The Ministry has disputed as false circulating allegations that the vaccine is dangerous to children. The mass immunization exercise runs up to Sunday October 20. The Minister of Health Dr Jane Ruth Aceng explains that contrary to allegations on social media, the Measles-Rubella vaccine does not cause Autism Spectrum Disorder (ASD), and that several studies have shown there is no link between the vaccines and developing ASD. ASD is a developmental disorder that affects communication and behaviour.

Dr Aceng further explains that in the recent past, Uganda has experienced Measles and Rubella outbreak in over 60 districts upon which background together with partners they decided to launch the immunization campaign. “We appeal to all parents, caretakers and guardians, to take all your children below 15 years of age for immunization against Measles, Rubella and Polio during this mass immunization exercise,” she said in a statement on Tuesday.
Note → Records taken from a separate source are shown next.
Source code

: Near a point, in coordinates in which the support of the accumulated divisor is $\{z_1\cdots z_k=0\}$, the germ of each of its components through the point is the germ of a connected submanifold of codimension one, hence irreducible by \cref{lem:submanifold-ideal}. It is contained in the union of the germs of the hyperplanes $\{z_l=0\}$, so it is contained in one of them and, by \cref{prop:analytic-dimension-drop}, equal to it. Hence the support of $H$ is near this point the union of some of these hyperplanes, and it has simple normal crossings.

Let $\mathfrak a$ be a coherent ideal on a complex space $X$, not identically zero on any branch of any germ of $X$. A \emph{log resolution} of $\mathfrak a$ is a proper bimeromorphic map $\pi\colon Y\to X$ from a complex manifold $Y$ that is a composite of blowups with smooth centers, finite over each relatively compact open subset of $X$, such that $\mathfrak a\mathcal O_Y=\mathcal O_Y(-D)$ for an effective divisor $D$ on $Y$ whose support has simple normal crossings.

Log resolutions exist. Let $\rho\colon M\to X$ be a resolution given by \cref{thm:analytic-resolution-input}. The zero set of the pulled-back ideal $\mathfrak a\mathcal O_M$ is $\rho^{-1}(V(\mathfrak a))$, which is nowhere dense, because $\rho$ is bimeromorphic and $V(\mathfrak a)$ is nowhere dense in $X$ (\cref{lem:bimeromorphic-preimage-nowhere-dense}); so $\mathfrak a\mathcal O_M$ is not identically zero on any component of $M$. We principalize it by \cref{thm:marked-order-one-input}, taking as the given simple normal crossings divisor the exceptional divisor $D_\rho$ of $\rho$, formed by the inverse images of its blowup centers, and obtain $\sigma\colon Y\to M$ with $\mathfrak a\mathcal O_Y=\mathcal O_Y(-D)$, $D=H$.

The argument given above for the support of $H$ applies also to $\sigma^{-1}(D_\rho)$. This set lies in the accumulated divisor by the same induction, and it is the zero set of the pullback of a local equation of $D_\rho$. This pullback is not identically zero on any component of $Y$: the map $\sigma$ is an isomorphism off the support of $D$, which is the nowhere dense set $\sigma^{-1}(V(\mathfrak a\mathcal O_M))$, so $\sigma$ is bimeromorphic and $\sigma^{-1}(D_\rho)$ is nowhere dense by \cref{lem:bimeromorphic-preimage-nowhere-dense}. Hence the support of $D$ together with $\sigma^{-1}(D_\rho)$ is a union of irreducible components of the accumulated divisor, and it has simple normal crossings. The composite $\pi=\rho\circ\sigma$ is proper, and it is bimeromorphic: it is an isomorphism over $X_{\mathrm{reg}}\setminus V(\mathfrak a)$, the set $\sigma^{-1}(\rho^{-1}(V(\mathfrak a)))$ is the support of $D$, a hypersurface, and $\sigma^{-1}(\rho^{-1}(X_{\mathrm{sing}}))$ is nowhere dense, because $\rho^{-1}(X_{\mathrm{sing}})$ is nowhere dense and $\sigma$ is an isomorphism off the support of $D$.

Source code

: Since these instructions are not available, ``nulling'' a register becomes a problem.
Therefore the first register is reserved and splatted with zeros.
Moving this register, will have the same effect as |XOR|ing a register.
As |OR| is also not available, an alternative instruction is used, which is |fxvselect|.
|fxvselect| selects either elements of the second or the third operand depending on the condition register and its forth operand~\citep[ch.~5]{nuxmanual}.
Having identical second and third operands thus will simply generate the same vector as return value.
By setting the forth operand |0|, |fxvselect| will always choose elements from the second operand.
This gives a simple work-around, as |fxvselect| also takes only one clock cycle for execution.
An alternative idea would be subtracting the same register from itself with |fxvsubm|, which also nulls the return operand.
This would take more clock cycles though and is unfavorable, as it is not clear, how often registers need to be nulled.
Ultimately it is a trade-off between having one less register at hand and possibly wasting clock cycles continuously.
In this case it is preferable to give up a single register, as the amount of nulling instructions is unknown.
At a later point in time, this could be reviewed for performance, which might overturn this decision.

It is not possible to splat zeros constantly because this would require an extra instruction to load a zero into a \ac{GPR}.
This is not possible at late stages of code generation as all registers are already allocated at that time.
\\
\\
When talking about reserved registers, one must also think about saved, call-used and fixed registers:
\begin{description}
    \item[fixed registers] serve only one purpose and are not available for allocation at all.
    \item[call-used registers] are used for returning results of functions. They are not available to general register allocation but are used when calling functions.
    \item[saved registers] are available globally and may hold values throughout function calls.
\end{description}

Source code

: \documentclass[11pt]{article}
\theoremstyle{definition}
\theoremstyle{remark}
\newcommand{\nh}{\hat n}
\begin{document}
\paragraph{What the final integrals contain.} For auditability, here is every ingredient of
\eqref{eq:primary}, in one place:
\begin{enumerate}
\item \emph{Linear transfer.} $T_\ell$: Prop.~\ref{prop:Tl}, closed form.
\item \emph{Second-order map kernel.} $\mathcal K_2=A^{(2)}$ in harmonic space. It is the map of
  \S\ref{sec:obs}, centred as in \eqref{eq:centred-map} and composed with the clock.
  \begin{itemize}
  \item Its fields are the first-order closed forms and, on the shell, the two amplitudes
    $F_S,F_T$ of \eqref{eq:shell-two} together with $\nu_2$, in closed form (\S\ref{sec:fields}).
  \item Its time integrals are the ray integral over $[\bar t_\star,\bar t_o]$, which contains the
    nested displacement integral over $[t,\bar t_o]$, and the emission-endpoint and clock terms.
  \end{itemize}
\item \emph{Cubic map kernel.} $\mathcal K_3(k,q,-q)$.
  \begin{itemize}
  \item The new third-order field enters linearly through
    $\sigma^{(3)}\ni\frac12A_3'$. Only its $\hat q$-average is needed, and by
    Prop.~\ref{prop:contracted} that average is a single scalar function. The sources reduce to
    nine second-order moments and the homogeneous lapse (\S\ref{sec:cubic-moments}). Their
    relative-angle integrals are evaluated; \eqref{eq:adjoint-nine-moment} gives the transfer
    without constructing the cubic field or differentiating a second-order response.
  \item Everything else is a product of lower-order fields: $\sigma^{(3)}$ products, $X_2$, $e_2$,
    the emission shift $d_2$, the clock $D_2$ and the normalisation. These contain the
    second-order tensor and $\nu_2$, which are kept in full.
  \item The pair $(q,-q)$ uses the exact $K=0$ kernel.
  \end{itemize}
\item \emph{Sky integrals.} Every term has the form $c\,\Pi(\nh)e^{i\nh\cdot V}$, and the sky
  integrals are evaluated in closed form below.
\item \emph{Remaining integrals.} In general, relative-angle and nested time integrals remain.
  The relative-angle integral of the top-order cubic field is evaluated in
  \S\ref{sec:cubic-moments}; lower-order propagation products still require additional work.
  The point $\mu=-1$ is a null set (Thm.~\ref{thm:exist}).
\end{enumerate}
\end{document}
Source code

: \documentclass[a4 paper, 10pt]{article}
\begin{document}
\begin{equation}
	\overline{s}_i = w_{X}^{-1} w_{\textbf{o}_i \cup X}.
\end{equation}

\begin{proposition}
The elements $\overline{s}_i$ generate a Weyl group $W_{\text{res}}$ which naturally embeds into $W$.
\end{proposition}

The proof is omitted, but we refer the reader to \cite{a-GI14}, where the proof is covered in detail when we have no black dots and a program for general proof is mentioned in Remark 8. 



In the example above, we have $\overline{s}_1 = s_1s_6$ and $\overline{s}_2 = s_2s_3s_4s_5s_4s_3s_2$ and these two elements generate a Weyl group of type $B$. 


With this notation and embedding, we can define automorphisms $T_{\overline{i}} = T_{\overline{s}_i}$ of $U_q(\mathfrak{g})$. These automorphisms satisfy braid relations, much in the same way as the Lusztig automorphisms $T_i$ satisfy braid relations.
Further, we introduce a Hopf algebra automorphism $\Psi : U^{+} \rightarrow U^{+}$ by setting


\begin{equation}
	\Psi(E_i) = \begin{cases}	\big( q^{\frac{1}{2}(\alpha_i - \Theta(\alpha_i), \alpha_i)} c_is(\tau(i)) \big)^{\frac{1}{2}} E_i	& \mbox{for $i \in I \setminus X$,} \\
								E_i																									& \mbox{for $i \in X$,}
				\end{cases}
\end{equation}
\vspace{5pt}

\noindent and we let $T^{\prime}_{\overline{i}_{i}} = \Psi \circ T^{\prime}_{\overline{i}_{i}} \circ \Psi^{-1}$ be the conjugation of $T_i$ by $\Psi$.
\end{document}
Dr Aceng added that the vaccines have been approved by the World Health Organization (WHO) and are therefore safe, free and effective. According to the Ministry Uganda is set to immunize more than 18 million children against measles and rubella, which amounts to 43% of the country’s population. Among them, 8.2 million children younger than 9 months, or 20.5% of the population, will also receive the oral polio vaccine.

The five-day mass immunization campaign, funded by the Government of Uganda, the Global Alliance for Vaccines and Immunizations (GAVI), the Vaccine Alliance; the United Nations Children’s Fund; and the World Health Organization (WHO); intends to tackle these three public health challenges. The campaign, to be conducted in schools for the first three days and in communities for the last two days, targets all children younger than 15 years, whether previously immunized or not, in order to interrupt the circulation of these diseases.

The campaign will be a Launchpad to introduce the measles-rubella vaccine into the country’s routine immunization schedule. “This campaign does NOT replace the routine immunization schedule. Parents, caregivers and all concerned must ensure that all children receive and complete all the vaccines specified on our immunization schedule after the campaign,” Dr Jane Ruth Aceng emphasizes.